Luxury Liner- $2.77/Sqft
Dynapad- $8.25/sq ft
SDS- $1.80-$2.60/Sq ft depending how much you buy.
Zeronoise- $7.57/sq ft


----------



## pat_smith1969 (Feb 17, 2010)

I used LLP and was happy. It was a bit expensive but honestly, if you are going to put all that effort into applying this stuff you want to make sure your product is good... otherwise it is a waste of time... a lot of time.


----------



## Ludemandan (Jul 13, 2005)

Here's the stuff I bought.
Mass Loaded Vinyl 48"W w/Closed Cell (per foot)-Super Soundproofing, Co.

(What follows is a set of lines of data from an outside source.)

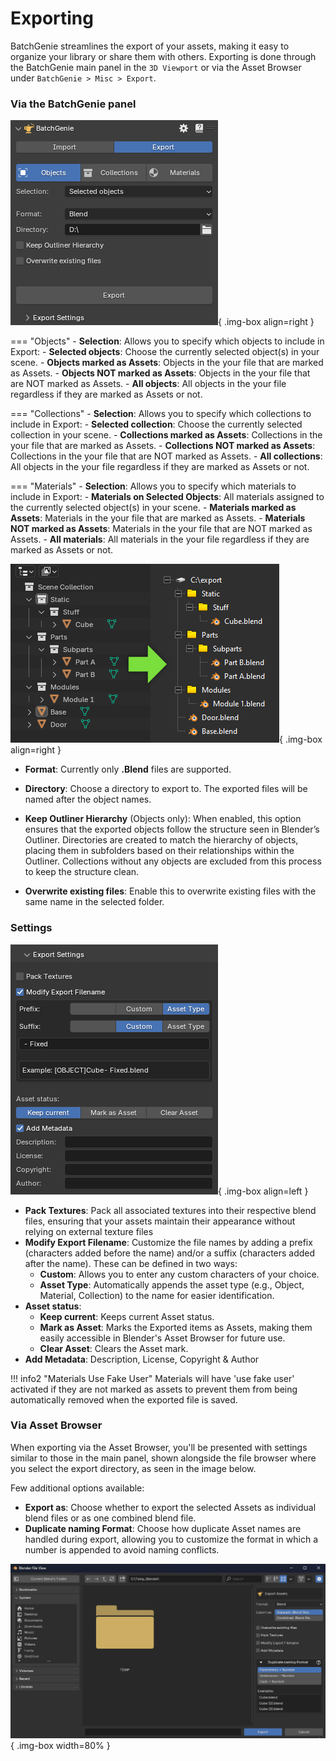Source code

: # Exporting

BatchGenie streamlines the export of your assets, making it easy to organize your library or share them with others. Exporting is done through the BatchGenie main panel in the `3D Viewport` or via the Asset Browser under `BatchGenie > Misc > Export`.

### Via the BatchGenie panel

![Export Panel](images/export_panel.gif){ .img-box align=right }

=== "Objects"
    - **Selection**: Allows you to specify which objects to include in Export:
        - **Selected objects**: Choose the currently selected object(s) in your scene.
        - **Objects marked as Assets**: Objects in the your file that are marked as Assets.
        - **Objects NOT marked as Assets**: Objects in the your file that are NOT marked as Assets.
        - **All objects**: All objects in the your file regardless if they are marked as Assets or not.

=== "Collections"
    - **Selection**: Allows you to specify which collections to include in Export:
        - **Selected collection**: Choose the currently selected collection in your scene.
        - **Collections marked as Assets**: Collections in the your file that are marked as Assets.
        - **Collections NOT marked as Assets**: Collections in the your file that are NOT marked as Assets.
        - **All collections**: All objects in the your file regardless if they are marked as Assets or not.

=== "Materials"
    - **Selection**: Allows you to specify which materials to include in Export:
        - **Materials on Selected Objects**: All materials assigned to the currently selected object(s) in your scene.
        - **Materials marked as Assets**: Materials in the your file that are marked as Assets.
        - **Materials NOT marked as Assets**: Materials in the your file that are NOT marked as Assets.
        - **All materials**: All materials in the your file regardless if they are marked as Assets or not.

<div style="clear:right"></div>

![Export Panel](images/export_folder_structure_example.png){ .img-box align=right }

- **Format**: Currently only **.Blend** files are supported.
- **Directory**: Choose a directory to export to. The exported files will be named after the object names.
- **Keep Outliner Hierarchy** (Objects only): When enabled, this option ensures that the exported objects follow the structure seen in Blender’s Outliner. Directories are created to match the hierarchy of objects, placing them in subfolders based on their relationships within the Outliner. Collections without any objects are excluded from this process to keep the structure clean.

- **Overwrite existing files**: Enable this to overwrite existing files with the same name in the selected folder.


### Settings

![Export Panel](images/export_settings.png){ .img-box align=left }

- **Pack Textures**: Pack all associated textures into their respective blend files, ensuring that your assets maintain their appearance without relying on external texture files
- **Modify Export Filename**: Customize the file names by adding a prefix (characters added before the name) and/or a suffix (characters added after the name). These can be defined in two ways:
    - **Custom**: Allows you to enter any custom characters of your choice.
    - **Asset Type**: Automatically appends the asset type (e.g., Object, Material, Collection) to the name for easier identification.
- **Asset status**:
    - **Keep current**: Keeps current Asset status.
    - **Mark as Asset**: Marks the Exported items as Assets, making them easily accessible in Blender's Asset Browser for future use.
    - **Clear Asset**: Clears the Asset mark.
- **Add Metadata**: Description, License, Copyright & Author

!!! info2  "Materials Use Fake User"
    Materials will have 'use fake user' activated if they are not marked as assets to prevent them from being automatically removed when the exported file is saved.


### Via Asset Browser



When exporting via the Asset Browser, you'll be presented with settings similar to those in the main panel, shown alongside the file browser where you select the export directory, as seen in the image below.

Few additional options available:

- **Export as**: Choose whether to export the selected Assets as individual blend files or as one combined blend file.
- **Duplicate naming Format**: Choose how duplicate Asset names are handled during export, allowing you to customize the format in which a number is appended to avoid naming conflicts.


![Export Panel](images/export_asset_browser_file_view.png){ .img-box width=80% }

It's $13.04 per 4 sq ft, and has the added benefit of closed cell foam adhered on one side. Keep in mind though, shipping on stuff this heavy is a major factor in the price. You're in FL, this stuff ships from CA. You should look for a vendor that ships from the southeast.


----------



## 3fish (Jul 12, 2009)

Ludemandan said:


> Here's the stuff I bought.
> Mass Loaded Vinyl 48"W w/Closed Cell (per foot)-Super Soundproofing, Co.
> 
> It's $13.04 per 4 sq ft, and has the added benefit of closed cell foam adhered on one side. Keep in mind though, shipping on stuff this heavy is a major factor in the price. You're in FL, this stuff ships from CA. You should look for a vendor that ships from the southeast.


VERY NICE FIND...


----------



## arw01 (Nov 24, 2010)

+1

I have called all over town trying to find someone that even knows what MLV is. I have not tried a large flooring distributor. But those prices for MLV, might make it possible to have it shipped up the west coat!


----------



## c_nitty (May 17, 2010)

MASS LOADED VINYL WITH 1/4" OPEN CELL FOAM - eBay (item 350433351540 end time Jan-28-11 08:06:00 PST)


----------



## Abrie (Jan 17, 2011)

Luxury Liner is the product for you

just put some effort in to install the Second Skin products correctly and see how effective they are.


----------



## jjbeenken (Feb 12, 2010)

Ordered mine from Soundproofing America 48"X25' (100sq/ft) shipped for $165. shipped to Arkansas


----------



## jjbeenken (Feb 12, 2010)

Get the foam from foambymail.com I used 1/4, 1/8 depending on the application.


----------



## IBcivic (Jan 6, 2009)

jjbeenken said:


> Get the foam from foambymail.com I used 1/4, 1/8 depending on the application.
> View attachment 23783
> 
> 
> View attachment 23784


nice, clean job :thumbsup:


----------



## TAMUmpower (Jan 29, 2010)

We have recently been discussing this in the product selection sub forum as well just FYI.


----------



## tetsuyabh (Feb 28, 2012)

Amazon.com: Stinger RKCP12 RoadKill Carpet Pad: Car Electronics

If you have Prime, shipping is a non-factor!


----------



## pterpm (Mar 5, 2010)

tetsuyabh said:


> Amazon.com: Stinger RKCP12 RoadKill Carpet Pad: Car Electronics
> 
> If you have Prime, shipping is a non-factor!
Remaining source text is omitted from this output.